Varios clásicos dijeron tan bien y tan universalmente lo anterior. Referencia ineludible que cae como un golpe de yunque, hay dos nombres vueltos adjetivos, transformados en mitos: lo kafkiano, uno. Lo orwelliano, otro. Uno refiere, más o menos precisamente, a la existencia de supraorganizaciones que aplastan al individuo, sumido éste en el desconocimiento de la naturaleza de éstas o en su imposibilidad para acceder a una explicación, al menos; otro, más o menos genéricamente, señala la existencia de supraorganizaciones que vigilan, que controlan, que castigan, que persiguen. En ambos casos, ante el temor manifiesto del individuo, aquellos órganos, a lomos de una lógica propia, un tanto ajena a la de lo humano, funcionan en tanto sistema, en tanto trayecto, en tanto impedimento; funcionan como mole, como secreto, como poder, como traba, como letanía. El hombre, empequeñecido, dominado por los resultados de su propia creación vueltos sobre él, como el caso del aprendiz de brujo, apenas observa esa dinámica, trama inexpugnable e imposible y se rinde, echado a la suerte.

IV

“Brazil” es una película de Terry Gilliam, de 1985. Pueden caberle perfectamente, como a otras producciones artísticas, aquellos dos adjetivos: es kafkiana y orwelliana. Describe a su modo la lucha de un sujeto: un sujeto cuya conducta se sale un poco de una lógica de granito, cuadrada, lineal: la de un sistema opresivo “que no puede equivocarse” (clara metáfora del totalitarismo). Pero el sistema falla y un hombre, por ese error, es involucrado en un episodio delincuencial, es acusado y es muerto. Este error dispara en el protagonista sentimientos latentes sobre la inconcebible naturaleza del sistema que él representa y al que pertenece: el burócrata se ve aturdido: los deudos del muerto nunca accederán a una explicación, nunca podrán hacer su descargo, nunca podrán decir a nadie que él era inocente.
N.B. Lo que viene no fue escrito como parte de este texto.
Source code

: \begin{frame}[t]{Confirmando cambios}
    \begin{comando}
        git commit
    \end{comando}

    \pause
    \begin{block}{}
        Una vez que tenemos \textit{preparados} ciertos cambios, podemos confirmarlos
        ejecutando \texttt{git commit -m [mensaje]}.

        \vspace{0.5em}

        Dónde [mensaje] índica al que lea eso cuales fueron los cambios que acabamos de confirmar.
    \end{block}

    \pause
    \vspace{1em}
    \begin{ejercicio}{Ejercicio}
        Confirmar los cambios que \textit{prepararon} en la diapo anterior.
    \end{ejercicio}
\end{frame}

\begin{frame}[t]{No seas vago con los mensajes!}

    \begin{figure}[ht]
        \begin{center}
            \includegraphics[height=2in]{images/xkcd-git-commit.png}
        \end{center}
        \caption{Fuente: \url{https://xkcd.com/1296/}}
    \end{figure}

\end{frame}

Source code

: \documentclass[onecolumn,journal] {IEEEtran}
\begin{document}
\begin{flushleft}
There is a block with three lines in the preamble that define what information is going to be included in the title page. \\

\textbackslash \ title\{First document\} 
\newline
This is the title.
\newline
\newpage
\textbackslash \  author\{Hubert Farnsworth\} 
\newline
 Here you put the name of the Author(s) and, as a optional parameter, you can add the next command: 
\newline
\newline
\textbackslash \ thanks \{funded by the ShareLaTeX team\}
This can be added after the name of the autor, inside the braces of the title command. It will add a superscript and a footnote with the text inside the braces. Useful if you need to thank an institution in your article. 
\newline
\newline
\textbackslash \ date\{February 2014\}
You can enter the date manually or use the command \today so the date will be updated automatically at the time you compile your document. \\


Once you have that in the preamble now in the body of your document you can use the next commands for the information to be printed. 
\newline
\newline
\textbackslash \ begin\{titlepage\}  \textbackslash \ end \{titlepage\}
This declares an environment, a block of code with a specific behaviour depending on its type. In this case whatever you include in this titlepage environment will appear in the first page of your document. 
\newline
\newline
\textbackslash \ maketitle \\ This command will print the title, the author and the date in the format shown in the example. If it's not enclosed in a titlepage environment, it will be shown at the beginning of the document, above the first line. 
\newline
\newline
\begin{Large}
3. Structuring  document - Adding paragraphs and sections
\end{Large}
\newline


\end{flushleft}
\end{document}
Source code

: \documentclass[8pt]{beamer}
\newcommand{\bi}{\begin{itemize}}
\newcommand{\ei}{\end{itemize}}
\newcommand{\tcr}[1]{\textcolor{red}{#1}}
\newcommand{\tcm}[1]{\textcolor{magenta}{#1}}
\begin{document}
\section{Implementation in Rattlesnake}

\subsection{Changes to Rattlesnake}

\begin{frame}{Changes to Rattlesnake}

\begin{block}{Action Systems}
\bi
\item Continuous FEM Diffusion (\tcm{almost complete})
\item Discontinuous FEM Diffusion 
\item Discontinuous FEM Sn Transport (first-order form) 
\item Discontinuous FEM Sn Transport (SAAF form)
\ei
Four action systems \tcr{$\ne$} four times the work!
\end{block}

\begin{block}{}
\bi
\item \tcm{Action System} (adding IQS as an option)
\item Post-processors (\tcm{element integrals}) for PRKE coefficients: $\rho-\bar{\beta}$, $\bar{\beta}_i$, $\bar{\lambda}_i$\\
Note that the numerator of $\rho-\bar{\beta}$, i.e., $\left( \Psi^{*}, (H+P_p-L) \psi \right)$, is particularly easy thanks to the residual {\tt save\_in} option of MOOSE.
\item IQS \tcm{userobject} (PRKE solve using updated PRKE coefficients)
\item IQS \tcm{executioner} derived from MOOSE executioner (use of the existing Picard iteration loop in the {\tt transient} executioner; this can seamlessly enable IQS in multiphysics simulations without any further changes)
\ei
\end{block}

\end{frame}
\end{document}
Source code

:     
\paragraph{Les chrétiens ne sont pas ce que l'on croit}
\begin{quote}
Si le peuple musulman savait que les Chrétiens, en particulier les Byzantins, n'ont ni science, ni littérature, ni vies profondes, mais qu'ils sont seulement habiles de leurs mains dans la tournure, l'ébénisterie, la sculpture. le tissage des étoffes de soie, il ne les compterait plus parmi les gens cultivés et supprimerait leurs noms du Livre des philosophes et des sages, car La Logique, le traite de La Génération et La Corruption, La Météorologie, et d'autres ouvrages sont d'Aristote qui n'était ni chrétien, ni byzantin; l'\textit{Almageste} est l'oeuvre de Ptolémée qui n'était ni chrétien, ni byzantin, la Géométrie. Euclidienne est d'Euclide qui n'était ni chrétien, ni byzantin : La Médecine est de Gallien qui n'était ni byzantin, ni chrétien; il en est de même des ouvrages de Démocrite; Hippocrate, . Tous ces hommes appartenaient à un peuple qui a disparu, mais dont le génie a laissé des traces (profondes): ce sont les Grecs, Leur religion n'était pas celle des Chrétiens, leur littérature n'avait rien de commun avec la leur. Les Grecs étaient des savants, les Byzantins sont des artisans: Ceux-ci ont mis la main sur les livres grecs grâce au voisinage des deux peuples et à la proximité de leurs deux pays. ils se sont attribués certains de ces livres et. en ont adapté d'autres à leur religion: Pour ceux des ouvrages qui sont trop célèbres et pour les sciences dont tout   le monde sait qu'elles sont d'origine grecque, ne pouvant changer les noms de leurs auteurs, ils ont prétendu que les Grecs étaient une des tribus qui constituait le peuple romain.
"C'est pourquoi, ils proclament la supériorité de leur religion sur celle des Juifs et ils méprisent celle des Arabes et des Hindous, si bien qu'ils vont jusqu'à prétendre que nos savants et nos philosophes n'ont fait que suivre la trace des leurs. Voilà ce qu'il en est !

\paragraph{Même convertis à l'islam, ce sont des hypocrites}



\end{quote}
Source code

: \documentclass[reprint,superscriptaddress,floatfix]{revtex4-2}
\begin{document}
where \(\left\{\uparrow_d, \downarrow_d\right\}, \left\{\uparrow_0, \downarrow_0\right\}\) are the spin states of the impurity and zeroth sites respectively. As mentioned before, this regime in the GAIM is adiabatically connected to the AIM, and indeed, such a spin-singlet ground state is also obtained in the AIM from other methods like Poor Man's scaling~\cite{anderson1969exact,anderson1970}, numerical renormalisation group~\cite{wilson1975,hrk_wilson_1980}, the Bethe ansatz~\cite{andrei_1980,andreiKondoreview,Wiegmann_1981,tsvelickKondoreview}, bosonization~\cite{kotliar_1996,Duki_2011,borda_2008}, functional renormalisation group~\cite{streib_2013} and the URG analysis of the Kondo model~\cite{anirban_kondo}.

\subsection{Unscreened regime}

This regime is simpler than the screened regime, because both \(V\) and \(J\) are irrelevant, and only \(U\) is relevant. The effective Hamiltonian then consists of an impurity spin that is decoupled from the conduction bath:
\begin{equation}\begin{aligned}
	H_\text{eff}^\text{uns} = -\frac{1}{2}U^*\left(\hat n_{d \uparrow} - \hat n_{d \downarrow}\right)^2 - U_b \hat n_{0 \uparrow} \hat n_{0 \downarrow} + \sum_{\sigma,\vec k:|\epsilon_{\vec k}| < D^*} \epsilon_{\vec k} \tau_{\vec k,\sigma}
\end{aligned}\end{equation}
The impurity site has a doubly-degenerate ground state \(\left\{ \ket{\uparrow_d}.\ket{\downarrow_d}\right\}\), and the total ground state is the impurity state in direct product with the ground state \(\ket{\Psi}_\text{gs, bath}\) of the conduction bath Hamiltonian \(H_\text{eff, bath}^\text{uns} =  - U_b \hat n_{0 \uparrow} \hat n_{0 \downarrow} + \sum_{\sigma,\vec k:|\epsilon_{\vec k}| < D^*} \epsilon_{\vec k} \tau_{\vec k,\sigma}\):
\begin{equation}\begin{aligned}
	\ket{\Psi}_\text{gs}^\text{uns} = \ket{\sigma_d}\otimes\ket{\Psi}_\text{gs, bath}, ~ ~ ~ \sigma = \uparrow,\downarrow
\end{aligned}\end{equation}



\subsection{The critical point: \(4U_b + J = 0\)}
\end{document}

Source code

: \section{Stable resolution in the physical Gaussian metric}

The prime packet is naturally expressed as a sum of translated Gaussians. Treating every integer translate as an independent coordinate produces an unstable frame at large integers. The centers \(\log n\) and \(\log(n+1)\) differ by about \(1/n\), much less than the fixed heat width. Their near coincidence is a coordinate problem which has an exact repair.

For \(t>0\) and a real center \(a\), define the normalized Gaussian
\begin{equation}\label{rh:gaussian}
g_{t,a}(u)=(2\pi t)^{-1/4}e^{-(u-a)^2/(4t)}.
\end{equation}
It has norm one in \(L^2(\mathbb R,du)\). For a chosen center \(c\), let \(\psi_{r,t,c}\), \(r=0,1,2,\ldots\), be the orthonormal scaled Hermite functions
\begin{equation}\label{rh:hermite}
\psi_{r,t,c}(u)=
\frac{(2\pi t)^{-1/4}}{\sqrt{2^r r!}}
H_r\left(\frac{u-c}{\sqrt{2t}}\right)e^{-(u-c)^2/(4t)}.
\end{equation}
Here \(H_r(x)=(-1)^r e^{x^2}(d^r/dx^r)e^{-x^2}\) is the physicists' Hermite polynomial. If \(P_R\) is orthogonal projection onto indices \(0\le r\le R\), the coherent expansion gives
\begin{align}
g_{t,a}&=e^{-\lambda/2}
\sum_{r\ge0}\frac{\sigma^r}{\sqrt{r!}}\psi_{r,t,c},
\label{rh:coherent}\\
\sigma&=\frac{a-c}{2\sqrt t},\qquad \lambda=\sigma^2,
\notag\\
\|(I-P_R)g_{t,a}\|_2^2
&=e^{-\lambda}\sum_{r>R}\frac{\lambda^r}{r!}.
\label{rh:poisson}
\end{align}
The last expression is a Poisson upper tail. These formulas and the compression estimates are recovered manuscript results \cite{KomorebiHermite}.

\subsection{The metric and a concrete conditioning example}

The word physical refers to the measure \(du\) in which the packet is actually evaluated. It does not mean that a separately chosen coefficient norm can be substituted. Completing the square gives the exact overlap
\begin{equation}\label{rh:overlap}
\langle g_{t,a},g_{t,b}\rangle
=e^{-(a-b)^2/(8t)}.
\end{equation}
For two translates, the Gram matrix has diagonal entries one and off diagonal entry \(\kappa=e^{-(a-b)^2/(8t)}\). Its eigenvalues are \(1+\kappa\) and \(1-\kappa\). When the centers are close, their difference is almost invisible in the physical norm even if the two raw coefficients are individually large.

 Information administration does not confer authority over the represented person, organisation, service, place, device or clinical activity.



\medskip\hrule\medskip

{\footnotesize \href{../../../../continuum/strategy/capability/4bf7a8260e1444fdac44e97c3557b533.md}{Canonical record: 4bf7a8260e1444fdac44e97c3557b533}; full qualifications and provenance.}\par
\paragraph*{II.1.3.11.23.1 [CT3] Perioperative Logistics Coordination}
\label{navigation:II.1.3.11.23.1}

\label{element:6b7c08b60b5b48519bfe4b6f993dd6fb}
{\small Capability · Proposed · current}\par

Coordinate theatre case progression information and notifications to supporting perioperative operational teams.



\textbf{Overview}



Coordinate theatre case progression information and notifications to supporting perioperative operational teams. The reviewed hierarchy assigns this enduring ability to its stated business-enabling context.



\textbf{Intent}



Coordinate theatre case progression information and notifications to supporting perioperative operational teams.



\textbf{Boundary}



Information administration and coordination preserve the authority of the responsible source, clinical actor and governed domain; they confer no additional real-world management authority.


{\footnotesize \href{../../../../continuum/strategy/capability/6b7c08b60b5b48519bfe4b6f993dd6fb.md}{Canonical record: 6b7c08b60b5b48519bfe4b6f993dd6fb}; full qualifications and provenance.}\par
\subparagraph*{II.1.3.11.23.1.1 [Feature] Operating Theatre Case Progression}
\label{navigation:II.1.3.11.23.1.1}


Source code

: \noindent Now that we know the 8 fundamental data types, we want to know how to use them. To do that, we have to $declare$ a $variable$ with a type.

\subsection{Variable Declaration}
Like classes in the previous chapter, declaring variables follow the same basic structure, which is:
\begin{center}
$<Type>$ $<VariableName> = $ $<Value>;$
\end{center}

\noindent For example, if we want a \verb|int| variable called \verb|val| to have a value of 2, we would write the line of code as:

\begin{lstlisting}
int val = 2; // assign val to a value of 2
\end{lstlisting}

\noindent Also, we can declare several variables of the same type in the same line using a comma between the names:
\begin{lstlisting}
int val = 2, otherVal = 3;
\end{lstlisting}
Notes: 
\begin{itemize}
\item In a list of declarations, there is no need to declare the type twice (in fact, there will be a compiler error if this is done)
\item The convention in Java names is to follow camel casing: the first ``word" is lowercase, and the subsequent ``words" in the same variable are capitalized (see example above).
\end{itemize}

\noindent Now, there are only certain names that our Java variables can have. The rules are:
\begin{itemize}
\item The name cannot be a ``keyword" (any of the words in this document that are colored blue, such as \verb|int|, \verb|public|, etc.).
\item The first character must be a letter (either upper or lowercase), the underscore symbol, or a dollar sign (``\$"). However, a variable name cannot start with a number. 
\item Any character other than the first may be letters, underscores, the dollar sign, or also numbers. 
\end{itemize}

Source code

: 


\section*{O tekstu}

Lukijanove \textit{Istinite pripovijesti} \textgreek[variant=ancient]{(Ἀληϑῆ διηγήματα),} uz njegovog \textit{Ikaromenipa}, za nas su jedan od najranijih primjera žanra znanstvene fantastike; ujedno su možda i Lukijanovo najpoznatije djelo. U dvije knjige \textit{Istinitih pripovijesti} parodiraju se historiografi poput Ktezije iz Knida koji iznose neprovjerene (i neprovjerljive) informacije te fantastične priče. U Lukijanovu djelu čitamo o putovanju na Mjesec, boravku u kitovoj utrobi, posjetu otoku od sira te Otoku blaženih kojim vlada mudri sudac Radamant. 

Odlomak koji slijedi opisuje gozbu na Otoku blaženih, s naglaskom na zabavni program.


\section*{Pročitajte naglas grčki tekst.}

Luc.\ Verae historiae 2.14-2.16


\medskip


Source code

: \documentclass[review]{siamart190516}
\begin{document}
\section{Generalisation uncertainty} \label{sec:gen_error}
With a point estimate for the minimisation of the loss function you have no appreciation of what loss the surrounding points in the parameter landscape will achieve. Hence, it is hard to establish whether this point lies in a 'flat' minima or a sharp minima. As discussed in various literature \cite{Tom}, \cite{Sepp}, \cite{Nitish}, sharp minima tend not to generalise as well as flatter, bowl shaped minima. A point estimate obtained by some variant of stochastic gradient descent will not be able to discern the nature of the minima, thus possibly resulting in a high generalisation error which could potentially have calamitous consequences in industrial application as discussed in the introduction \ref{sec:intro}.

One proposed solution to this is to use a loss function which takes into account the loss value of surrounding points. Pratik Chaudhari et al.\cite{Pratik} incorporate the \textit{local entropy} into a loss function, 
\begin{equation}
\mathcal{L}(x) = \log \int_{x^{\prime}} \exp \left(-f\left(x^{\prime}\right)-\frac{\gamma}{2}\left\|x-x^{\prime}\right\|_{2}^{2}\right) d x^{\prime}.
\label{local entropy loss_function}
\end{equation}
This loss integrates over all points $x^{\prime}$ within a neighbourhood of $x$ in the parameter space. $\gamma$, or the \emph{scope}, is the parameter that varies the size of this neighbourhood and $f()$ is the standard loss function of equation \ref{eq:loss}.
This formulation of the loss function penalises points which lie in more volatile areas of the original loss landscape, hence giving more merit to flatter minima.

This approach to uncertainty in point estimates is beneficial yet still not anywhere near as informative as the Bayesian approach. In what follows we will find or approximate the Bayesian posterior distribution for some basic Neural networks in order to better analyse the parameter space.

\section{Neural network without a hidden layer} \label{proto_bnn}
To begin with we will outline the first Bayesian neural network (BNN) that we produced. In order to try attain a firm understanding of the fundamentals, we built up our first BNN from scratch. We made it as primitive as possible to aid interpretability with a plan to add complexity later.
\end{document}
El sistema, automatizado, estúpido en su mecánica ciega, ve en él una amenaza, una desviación: lo perseguirá, querrá castigarlo, reprenderlo, asfixiarlo. Él sueña con huir. Sueña con un sitio en que ese sistema rígido no pueda alcanzarlo. Aunque parezca inocente o torpe en su ternura ¿quién no se ha sentido alguna vez, aunque mínimamente, como el personaje, Sam Lowry (interpretado por Jonathan Pryce)? Ahora, esa ensoñación recurrente, a la que nos abandonamos una o diez veces al día, necesaria ante el concreto mostrador; ese anhelo de otredad; esa canción que recordamos frente a la carpeta de formularios; esa imaginación de la noche próxima frente al espantoso aburrimiento y a la violencia de los estamentos ¿no nos salvan un poco de la pavura ante el estrecho límite del pasillo y nos permiten sortear esas pequeñeces? ¿no nos refresca la espalda la imagen del agua del mar que traemos encima, en la tarde bochornosa de enero, al entrar en los tribunales? Pero esos planos, alternados (el denso trajinar por oficinas, el pensarse libre corriendo al sol), ese conflicto intestino entre lo que debemos hacer y lo que imaginamos como su opuesto ¿no se hacen, finalmente, necesarios en nuestra constitución, suerte de balance más o menos parejo de imaginación y razón? ¿y cuál de las dos se termina imponiendo, en tu caso particular, lector? ¿lo has pensado, alguna vez?

Al recorrer el espanto de las administraciones, munidos de papeles, vamos como en liviana procesión al patíbulo de los formularios, sometidos a una estructura como de hierro que allí está, pétrea ante nosotros, blandos y débiles humanos.